What is the antidote: We need a public option in the healthcare reform bill(applause), a robust public option (more applause), a robust option that is -- please excuse the hint of partisanship -- A public option that is fired up and Ready to go on day one. What do I mean by a public option that is fired up and ready to go by day one.
* All Medicare providers enrolled in public option
* Payment rates at Medicare + 5%
* Large enough and powerful enough to negotiate drug prices
* Large enough and strong enough to establish cost benchmarks for the private comppanies to reach.
But, not all problems because of insurance companies, the medical profession, not just docs, need to rationalize the way care is provided. I mentioned the Atul Gawande New Yorker article where comparisons between 2 Texas systems were made: McAllen cost $14,700 per Medicare enrollee per year; in demographically comparable El Paso costs are $7500 per enrollee per year. Difference is that McAllen's system is proprietary. (Texas has tort reform, too, so no explanatory value there.
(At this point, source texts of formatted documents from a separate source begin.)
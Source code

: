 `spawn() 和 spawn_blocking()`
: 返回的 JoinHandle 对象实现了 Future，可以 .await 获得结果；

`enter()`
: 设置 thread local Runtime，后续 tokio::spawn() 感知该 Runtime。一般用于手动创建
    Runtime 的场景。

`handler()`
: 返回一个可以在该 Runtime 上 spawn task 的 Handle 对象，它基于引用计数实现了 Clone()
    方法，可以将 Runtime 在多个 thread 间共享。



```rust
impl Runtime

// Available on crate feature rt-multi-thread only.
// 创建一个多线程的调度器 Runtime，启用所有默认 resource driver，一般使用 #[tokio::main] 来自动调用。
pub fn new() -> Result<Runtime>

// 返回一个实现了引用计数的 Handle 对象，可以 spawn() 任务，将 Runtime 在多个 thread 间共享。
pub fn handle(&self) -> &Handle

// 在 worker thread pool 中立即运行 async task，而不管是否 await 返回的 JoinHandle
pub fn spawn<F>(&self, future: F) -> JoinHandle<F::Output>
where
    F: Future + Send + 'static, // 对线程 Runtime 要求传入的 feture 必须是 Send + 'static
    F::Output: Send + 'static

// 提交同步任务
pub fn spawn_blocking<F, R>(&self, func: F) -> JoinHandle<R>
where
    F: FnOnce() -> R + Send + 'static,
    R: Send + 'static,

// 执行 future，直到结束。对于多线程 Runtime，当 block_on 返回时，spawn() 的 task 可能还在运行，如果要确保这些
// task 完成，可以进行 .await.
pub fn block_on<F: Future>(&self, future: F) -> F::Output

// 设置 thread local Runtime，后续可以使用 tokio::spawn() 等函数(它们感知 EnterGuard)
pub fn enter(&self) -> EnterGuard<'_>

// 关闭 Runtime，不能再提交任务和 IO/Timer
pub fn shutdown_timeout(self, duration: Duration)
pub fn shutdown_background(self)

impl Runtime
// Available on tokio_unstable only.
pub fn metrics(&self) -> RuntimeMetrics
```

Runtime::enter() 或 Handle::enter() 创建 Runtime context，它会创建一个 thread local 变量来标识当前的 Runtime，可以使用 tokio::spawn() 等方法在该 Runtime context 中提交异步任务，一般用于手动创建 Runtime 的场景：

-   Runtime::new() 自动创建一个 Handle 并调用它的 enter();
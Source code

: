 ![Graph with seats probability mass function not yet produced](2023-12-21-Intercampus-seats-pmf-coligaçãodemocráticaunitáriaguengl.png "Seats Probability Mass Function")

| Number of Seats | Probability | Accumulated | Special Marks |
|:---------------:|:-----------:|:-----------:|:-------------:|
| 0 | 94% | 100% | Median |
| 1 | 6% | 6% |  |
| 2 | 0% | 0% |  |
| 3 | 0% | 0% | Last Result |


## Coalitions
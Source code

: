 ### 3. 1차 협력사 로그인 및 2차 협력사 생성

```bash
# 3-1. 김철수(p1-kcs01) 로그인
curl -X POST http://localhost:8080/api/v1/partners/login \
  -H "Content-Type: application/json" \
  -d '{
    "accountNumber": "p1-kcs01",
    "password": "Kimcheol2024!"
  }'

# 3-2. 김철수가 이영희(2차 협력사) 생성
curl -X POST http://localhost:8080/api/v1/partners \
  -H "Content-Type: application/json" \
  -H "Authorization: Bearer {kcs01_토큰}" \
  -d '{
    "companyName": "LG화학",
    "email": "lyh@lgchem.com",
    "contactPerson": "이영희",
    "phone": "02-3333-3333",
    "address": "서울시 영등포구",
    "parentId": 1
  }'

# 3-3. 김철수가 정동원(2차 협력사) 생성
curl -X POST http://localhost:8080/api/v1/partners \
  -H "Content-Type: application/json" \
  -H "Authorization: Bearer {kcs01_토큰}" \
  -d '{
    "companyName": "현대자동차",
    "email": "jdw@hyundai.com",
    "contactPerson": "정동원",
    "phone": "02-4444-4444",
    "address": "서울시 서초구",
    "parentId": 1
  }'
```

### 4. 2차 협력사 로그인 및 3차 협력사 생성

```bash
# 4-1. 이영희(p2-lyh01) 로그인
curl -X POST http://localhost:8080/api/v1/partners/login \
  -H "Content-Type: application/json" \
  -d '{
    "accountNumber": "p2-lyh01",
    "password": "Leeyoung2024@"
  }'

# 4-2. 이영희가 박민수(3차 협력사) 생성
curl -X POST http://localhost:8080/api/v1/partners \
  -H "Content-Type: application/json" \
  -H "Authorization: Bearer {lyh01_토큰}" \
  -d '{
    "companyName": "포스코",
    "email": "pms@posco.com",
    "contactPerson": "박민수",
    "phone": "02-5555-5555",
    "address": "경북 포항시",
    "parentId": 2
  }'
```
And, Al Franken recently mentioned that Minnesota's Medicare cost per enrollee is half of El Paso's.
Much can be done to rationalize healthcare delivery. I mentioned the best health care policy minds are at work in the Agency for Healthcare Research and Quality and the Engleberg Center for Healthcare Reform at the Brookings Institute. Quality measures for cost and quality are being done, that comparative effectiveness research may be a new term for most, but these institutions have been conducting comparative healthcare research for a while and their ideas have found there way into the reform bill. I counted 25 such ideas in the 3 House bills.
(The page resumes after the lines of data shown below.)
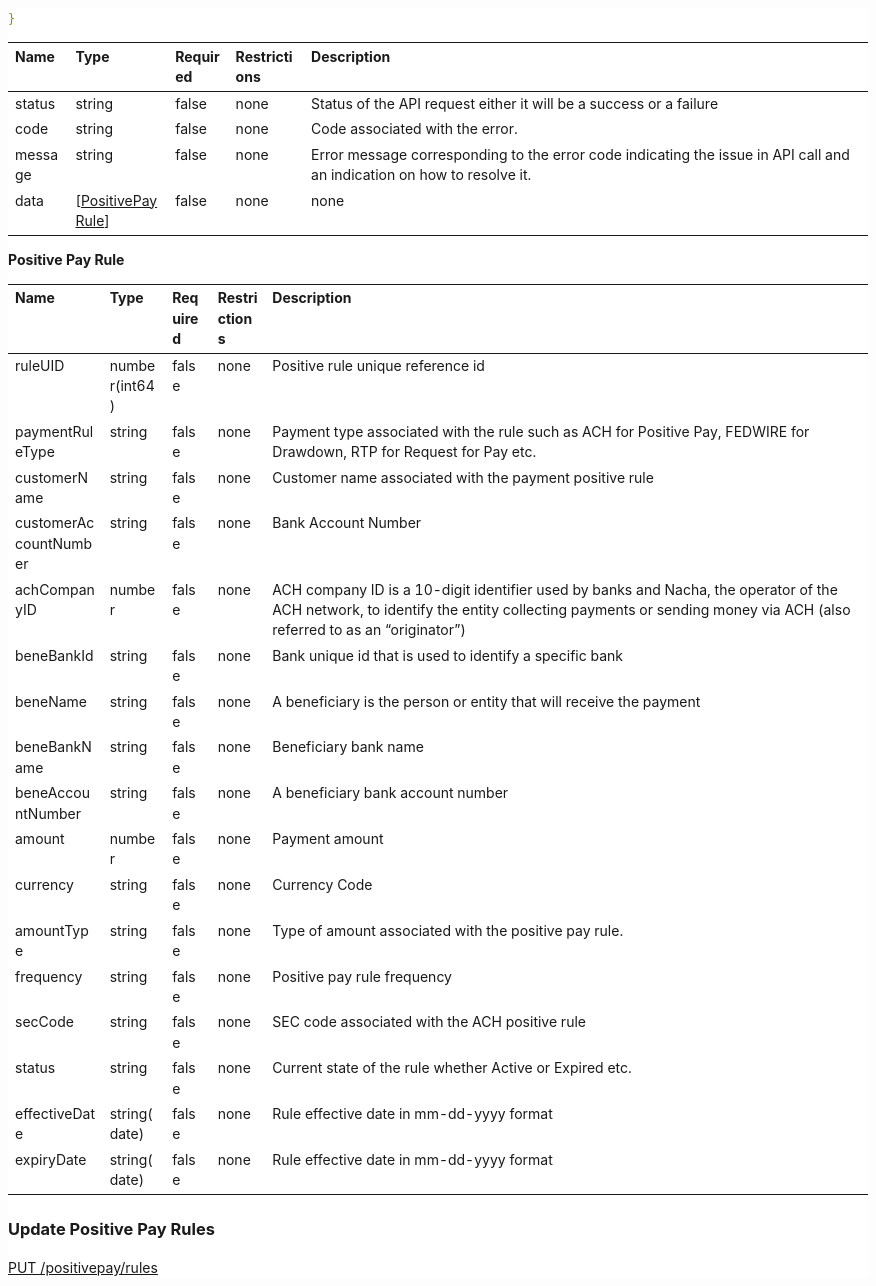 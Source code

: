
```yaml Before
}

```
|**Name**|**Type**|**Required**|**Restrictions**|**Description**|
| :- | :- | :- | :- | :- |
|status|string|false|none|Status of the API request either it will be a success or a failure|
|code|string|false|none|Code associated with the error.|
|message|string|false|none|Error message corresponding to the error code indicating the issue in API call and an indication on how to resolve it.|
|data|[[PositivePayRule](https://finzlyconnect-api-developer-portal.redoc.ly/openapi/reference/operation/searchPositivePayRules%20(/)/)]|false|none|none|

**Positive Pay Rule**


|**Name**|**Type**|**Required**|**Restrictions**|**Description**|
| :- | :- | :- | :- | :- |
|ruleUID|number(int64)|false|none|Positive rule unique reference id|
|paymentRuleType|string|false|none|Payment type associated with the rule such as ACH for Positive Pay, FEDWIRE for Drawdown, RTP for Request for Pay etc.|
|customerName|string|false|none|Customer name associated with the payment positive rule|
|customerAccountNumber|string|false|none|Bank Account Number|
|achCompanyID|number|false|none|ACH company ID is a 10-digit identifier used by banks and Nacha, the operator of the ACH network, to identify the entity collecting payments or sending money via ACH (also referred to as an “originator”)|
|beneBankId|string|false|none|Bank unique id that is used to identify a specific bank|
|beneName|string|false|none|A beneficiary is the person or entity that will receive the payment|
|beneBankName|string|false|none|Beneficiary bank name|
|beneAccountNumber|string|false|none|A beneficiary bank account number|
|amount|number|false|none|Payment amount|
|currency|string|false|none|Currency Code|
|amountType|string|false|none|Type of amount associated with the positive pay rule.|
|frequency|string|false|none|Positive pay rule frequency|
|secCode|string|false|none|SEC code associated with the ACH positive rule|
|status|string|false|none|Current state of the rule whether Active or Expired etc.|
|effectiveDate|string(date)|false|none|Rule effective date in mm-dd-yyyy format|
|expiryDate|string(date)|false|none|Rule effective date in mm-dd-yyyy format|


### **Update Positive Pay Rules**
[PUT /positivepay/rules](https://finzlyconnect-api-developer-portal.redoc.ly/openapi/reference/operation/updateRules/)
Closed up by saying that in NY we provide $2 billion a year in uncompensated care, that the Bad Debt and Charity Care pool provides $857 million a year to make up some of the debt. My hospital drew down $40 million a year to keep the hospital afloat.
Wouldn't it be better to re-direct that money and use it for subsidies for people to buy insurance.
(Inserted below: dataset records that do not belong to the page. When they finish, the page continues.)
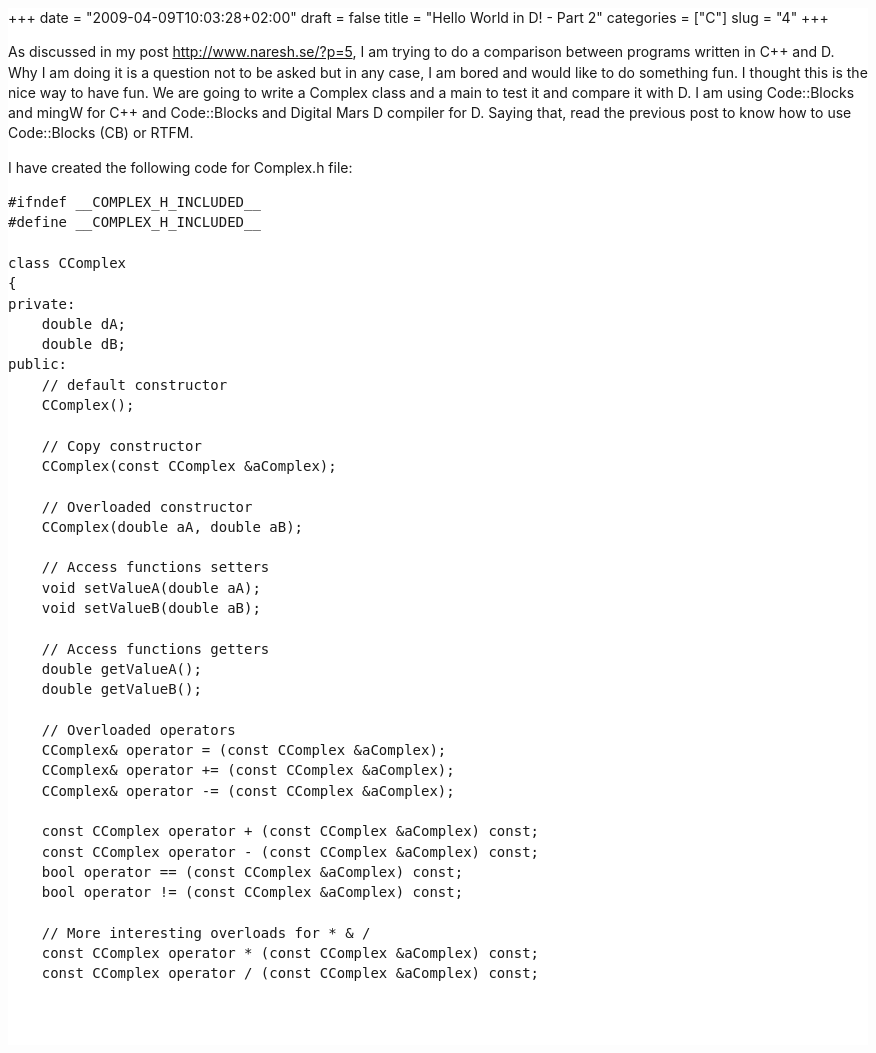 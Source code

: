 +++
date = "2009-04-09T10:03:28+02:00"
draft = false
title = "Hello World in D! - Part 2"
categories = ["C"]
slug = "4"
+++

As discussed in my post <a href="http://www.naresh.se/?p=5" target="_blank">http://www.naresh.se/?p=5</a>, I am trying to do a comparison between programs written in C++ and D. Why I am doing it is a question not to be asked but in any case, I am bored and would like to do something fun. I thought this is the nice way to have fun. We are going to write a Complex class and a main to test it and compare it with D. I am using Code::Blocks and mingW for C++ and Code::Blocks and Digital Mars D compiler for D. Saying that, read the previous post to know how to use Code::Blocks (CB) or RTFM.

I have created the following code for Complex.h file:
<pre lang="cpp" line="1">#ifndef __COMPLEX_H_INCLUDED__
#define __COMPLEX_H_INCLUDED__

class CComplex
{
private:
    double dA;
    double dB;
public:
    // default constructor
    CComplex();

    // Copy constructor
    CComplex(const CComplex &aComplex);

    // Overloaded constructor
    CComplex(double aA, double aB);

    // Access functions setters
    void setValueA(double aA);
    void setValueB(double aB);

    // Access functions getters
    double getValueA();
    double getValueB();

    // Overloaded operators
    CComplex& operator = (const CComplex &aComplex);
    CComplex& operator += (const CComplex &aComplex);
    CComplex& operator -= (const CComplex &aComplex);

    const CComplex operator + (const CComplex &aComplex) const;
    const CComplex operator - (const CComplex &aComplex) const;
    bool operator == (const CComplex &aComplex) const;
    bool operator != (const CComplex &aComplex) const;

    // More interesting overloads for * & /
    const CComplex operator * (const CComplex &aComplex) const;
    const CComplex operator / (const CComplex &aComplex) const;
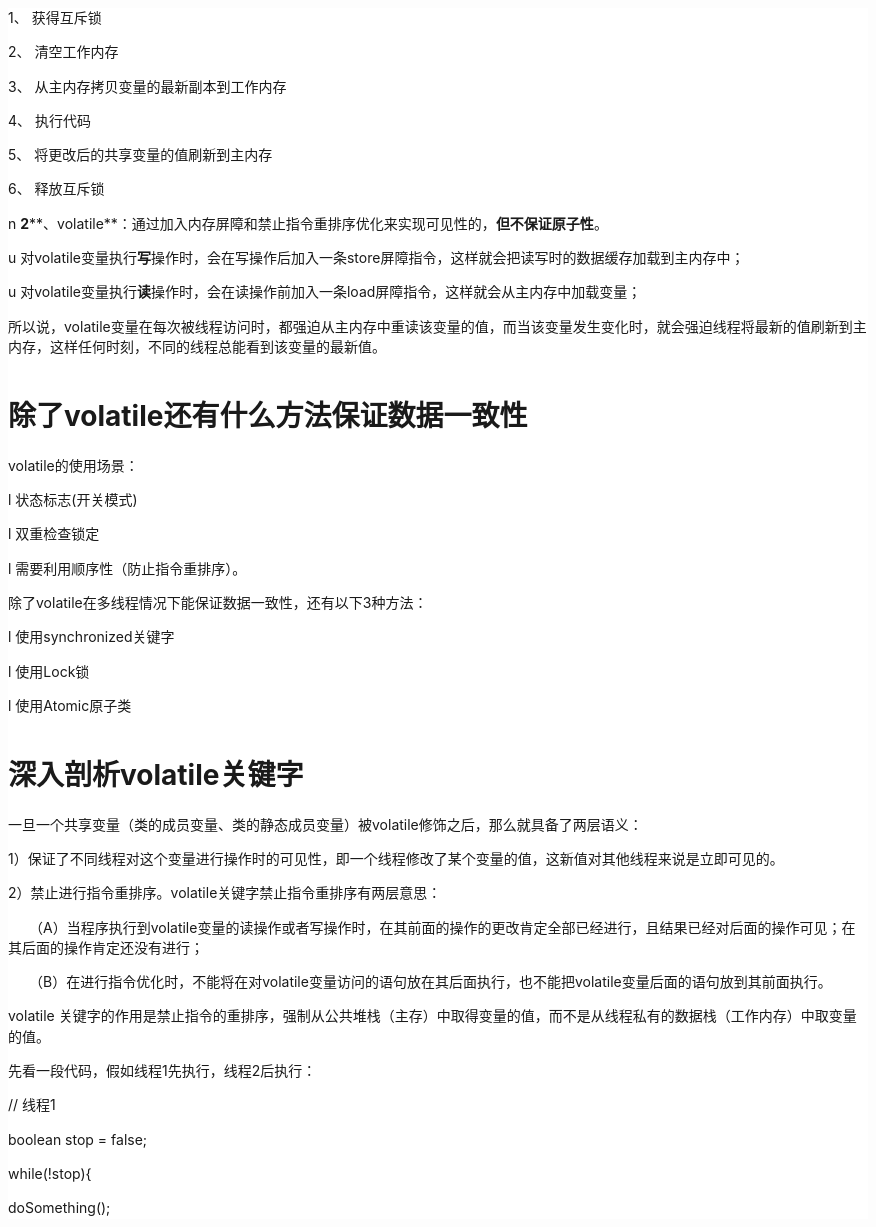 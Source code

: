 1、 获得互斥锁

2、 清空工作内存

3、 从主内存拷贝变量的最新副本到工作内存

4、 执行代码

5、 将更改后的共享变量的值刷新到主内存

6、 释放互斥锁

n **2****、volatile**：通过加入内存屏障和禁止指令重排序优化来实现可见性的，**但不保证原子性**。

u 对volatile变量执行**写**操作时，会在写操作后加入一条store屏障指令，这样就会把读写时的数据缓存加载到主内存中；

u 对volatile变量执行**读**操作时，会在读操作前加入一条load屏障指令，这样就会从主内存中加载变量；

​    所以说，volatile变量在每次被线程访问时，都强迫从主内存中重读该变量的值，而当该变量发生变化时，就会强迫线程将最新的值刷新到主内存，这样任何时刻，不同的线程总能看到该变量的最新值。

# 除了volatile还有什么方法保证数据一致性

volatile的使用场景：

l 状态标志(开关模式) 

l 双重检查锁定

l 需要利用顺序性（防止指令重排序）。

除了volatile在多线程情况下能保证数据一致性，还有以下3种方法：

l 使用synchronized关键字

l 使用Lock锁

l 使用Atomic原子类

# 深入剖析volatile关键字

一旦一个共享变量（类的成员变量、类的静态成员变量）被volatile修饰之后，那么就具备了两层语义：

1）保证了不同线程对这个变量进行操作时的可见性，即一个线程修改了某个变量的值，这新值对其他线程来说是立即可见的。

2）禁止进行指令重排序。volatile关键字禁止指令重排序有两层意思：

　　（A）当程序执行到volatile变量的读操作或者写操作时，在其前面的操作的更改肯定全部已经进行，且结果已经对后面的操作可见；在其后面的操作肯定还没有进行；

　　（B）在进行指令优化时，不能将在对volatile变量访问的语句放在其后面执行，也不能把volatile变量后面的语句放到其前面执行。

volatile 关键字的作用是禁止指令的重排序，强制从公共堆栈（主存）中取得变量的值，而不是从线程私有的数据栈（工作内存）中取变量的值。

先看一段代码，假如线程1先执行，线程2后执行：

// 线程1

boolean stop = false;

while(!stop){

  doSomething();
Wrapped up by saying when I walked out of my hospital when I retired 30% -40% of the emergency room patients were uninsured and a good portion of them were seking care for chronic health conditions (Asthma, diabetes, Hypertension). If I revisited the ER today, I would see the same payer and disease breakdown. It's time to insure everyone so we can get these patients a primary care doc and yreat them where they should be treated.
That's my speech.
I was followed by the Cornell doc who was terrific. He is a single payer advocate. The organizers let marchers speak and two people came from the crowd to speak: one of the the first african-american doctors out here and a young playwright who stole the show.
Good event, no teabaggers, the grumpy old men watched the festivities from the perimeter. And, we got good press coverage. (Can't find the LI Newsday article.) The press played up the lack of turmoil angle.
On the way out I was approached by a voter: Mike, Anna's position on the animal shelter is wrong and why aren't the Democatic candidates here.
Mike, are you heading back to Southampton? Yes. Can you drop of some food at the food pantry?
Ahh... healthcare expert one minute, Dem operative and community activist the next.